Health Ministry takes lead role in addressing intimate partner violence

Recognising that it is a public health issue, the Ministry of Health said it will now take a lead role in addressing intimate partner violence (IPV) and violence on the whole.

Speaking at a recent press conference, Minister of Health, Dr Leslie Ramsammy, noted that there has been much negligence in the past, on the part of health sector workers, in detecting or intervening in such cases.

“For far too long, in dealing with violence and injury and particularly in dealing with IPV, in which I include sexual offences, health has been quite hesitant in taking its place at the table. There is a feeling among many that this is a security and a legal matter and that health is encroaching into a territory that does not belong to it. I vehemently reject that notion,” Ramsammy stated, while adding that health must play a lead role in the detection and prevention of IPV and all forms of violence.

The minister as well as Director of Professional Medical Services of the Georgetown Public Hospital (GPH), Dr Madan Rambarran, agreed that the responsibility for dealing with this major issue lies with all sectors; human services and social security and the security (home affairs), health and education. “We all have responsibilities,” he said. As such, he stated that the ministry has been working very closely with the ministries of human services and home affairs.

Ramsammy pointed out that where IPV is concerned, the ministry and health service providers are often very weak in their responses. Many health workers, he noted, feel that what goes on in the patients’ intimate/domestic life is none of their business, especially since most of the violence and sexual offences are not reported by the victims. As such, little effort is made on the part of health sector personnel to elicit that information. “Even when there is grave suspicion that there has been an incident of IPV or a sexual offence is committed, the health sector takes the position that if such info is not volunteered then it’s not their business,” he said. Ramsammy pointed out too, that legal authorities often complain that the ministry’s and health sector’s intervention and collaboration with them (the legal authorities) create major difficulties for them.

The minister pointed out that Guyana has among the most advanced domestic violence and sexual offences acts in the Caribbean. He said also that “in recent times we have amended the Domestic Violence Act to make it more contemporary.

In addition, following a stamp out campaign that was conducted in 2006-2008, Guyana introduced a new Sexual Offences Act”. Ramsammy said the ministry is in the process of implementing these acts.

The minister also highlighted another violence related issue – intoxication and alcohol use, which he feels has been overlooked as well by health officials and workers. “We also do a poor job at identifying alcohol or substance abuse-related acts of violence, committed by anyone, but particularly by intimate partners or family members,” he said.

He revealed that over the years efforts have been made to estimate the extent of the problem and added that studies done at the Accident and Emergency Unit of the GPH through a survey of those injuries related to IPV, along with another test, have shown a link between violence and alcohol.

The minister announced a collaboration with Vanderbilt University, which he said “comes at a very opportune time…when the Ministry of Health, working with health personnel are trying to develop the guidelines that will assist health personnel to provide the kind of support that are necessary… When globally we have placed intimate partners violence and violence in general on the public health agenda.”

Since 2008, Guyana has played a lead role in placing violence, particularly as it relates to IPV and sexual offences on the public health agenda.

This was done at the World Health Assembly in 2008 by Minister Ramsammy who was president of the assembly at the time. As a result, the Pan American Health Organization (PAHO), at its 21st Directing Council, again pledged its commitment to the promotion of violence prevention as a top priority.

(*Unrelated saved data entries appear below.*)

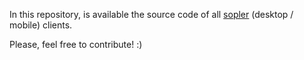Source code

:  In this repository, is available the source code of all [sopler][sopler] (desktop / mobile) clients.
 
 Please, feel free to contribute! :)
 
 [sopler]: http://sopler.net/
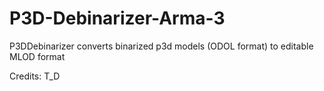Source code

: # P3D-Debinarizer-Arma-3
P3DDebinarizer converts binarized p3d models (ODOL format) to editable MLOD format

Credits:
T_D
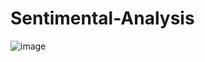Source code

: # Sentimental-Analysis
![image](https://github.com/user-attachments/assets/6e55bdc4-82ab-482b-8dae-a2e06ae1923e)
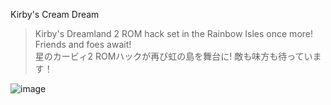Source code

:  Kirby's Cream Dream
> Kirby's Dreamland 2 ROM hack set in the Rainbow Isles once more! Friends and foes await!<br>
> 星のカービィ2 ROMハックが再び虹の島を舞台に! 敵も味方も待っています！

![image](https://github.com/pocketrice/CreamDream/assets/79682953/4905861d-b2e4-4abd-8dbe-0452de7f5928)
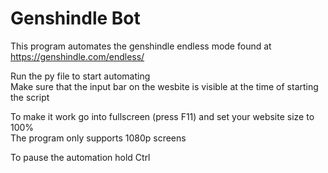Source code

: # Genshindle Bot
This program automates the genshindle endless mode found at https://genshindle.com/endless/

Run the py file to start automating\
Make sure that the input bar on the wesbite is visible at the time of starting the script 

To make it work go into fullscreen (press F11) and set your website size to 100% \
The program only supports 1080p screens

To pause the automation hold Ctrl
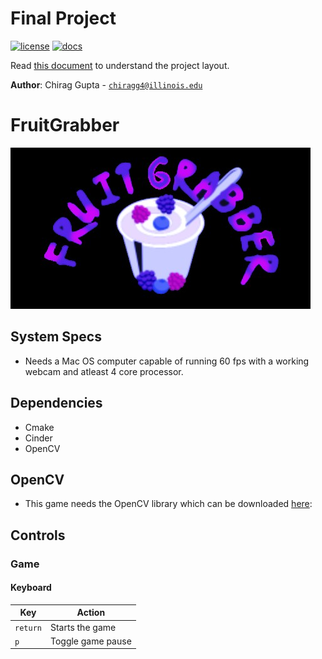 # Final Project

[![license](https://img.shields.io/badge/license-MIT-green)](LICENSE)
[![docs](https://img.shields.io/badge/docs-yes-brightgreen)](docs/README.md)

Read [this document](https://cliutils.gitlab.io/modern-cmake/chapters/basics/structure.html) to understand the project
layout.

**Author**: Chirag Gupta - [`chiragg4@illinois.edu`](mailto:chiragg4@illinois.edu)
# FruitGrabber
![](assets/logo.jpg)

## System Specs
- Needs a Mac OS computer capable of running 60 fps with a working webcam and atleast 4 core processor.

## Dependencies
- Cmake
- Cinder
- OpenCV

## OpenCV
- This game needs the OpenCV library which can be downloaded [here](opencv.org):

## Controls
### Game
#### Keyboard

| Key       | Action                                                      |
|---------- |-------------------------------------------------------------|
| `return`  | Starts the game                                             |
| `p`       | Toggle game pause                                           |
                                  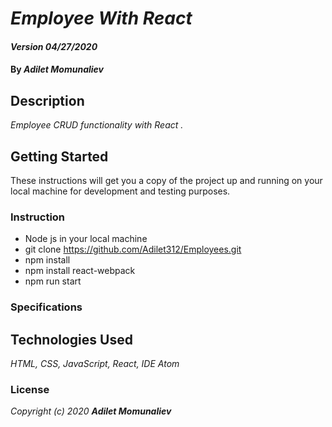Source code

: # _Employee With React_

#### _Version 04/27/2020_

#### By _**Adilet Momunaliev**_

## Description

_Employee CRUD functionality with React ._

## Getting Started

These instructions will get you a copy of the project up and running on your local machine for development and testing purposes.

### Instruction

* Node js in your local machine
* git clone https://github.com/Adilet312/Employees.git
* npm install
* npm install react-webpack
* npm run start
### Specifications


## Technologies Used

_HTML, CSS, JavaScript, React, IDE Atom_

### License

*_Copyright (c) 2020 **Adilet Momunaliev**_*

Also present at the gathering was anaesthesiologist of the GPH Vivienne Mitchell and a team of representatives from the Department of Emergency and Medicine at Vanderbilt University.

As one of the ministry’s main objectives is for more emphasis to be placed on educating children on the issue at an early age, the Ministry of Education was invited to a seminar and workshop, which was held on Thursday at Ocean View.

This workshop targeted mainly health workers; doctors, nurses, social workers, who, as a result will be more equipped to detect and teach others about IPV.

Mitchell said the ministry hoped that with this seminar, the Ministry of Education will find a way to include IPV and violence education into the curriculum. This, she said, will assist in a reduction of all types of violence, and thus reduce the number of cases arriving at the hospital. During her address, Mitchell also revealed a fact many persons are not aware of, “infidelity is a form of violence”.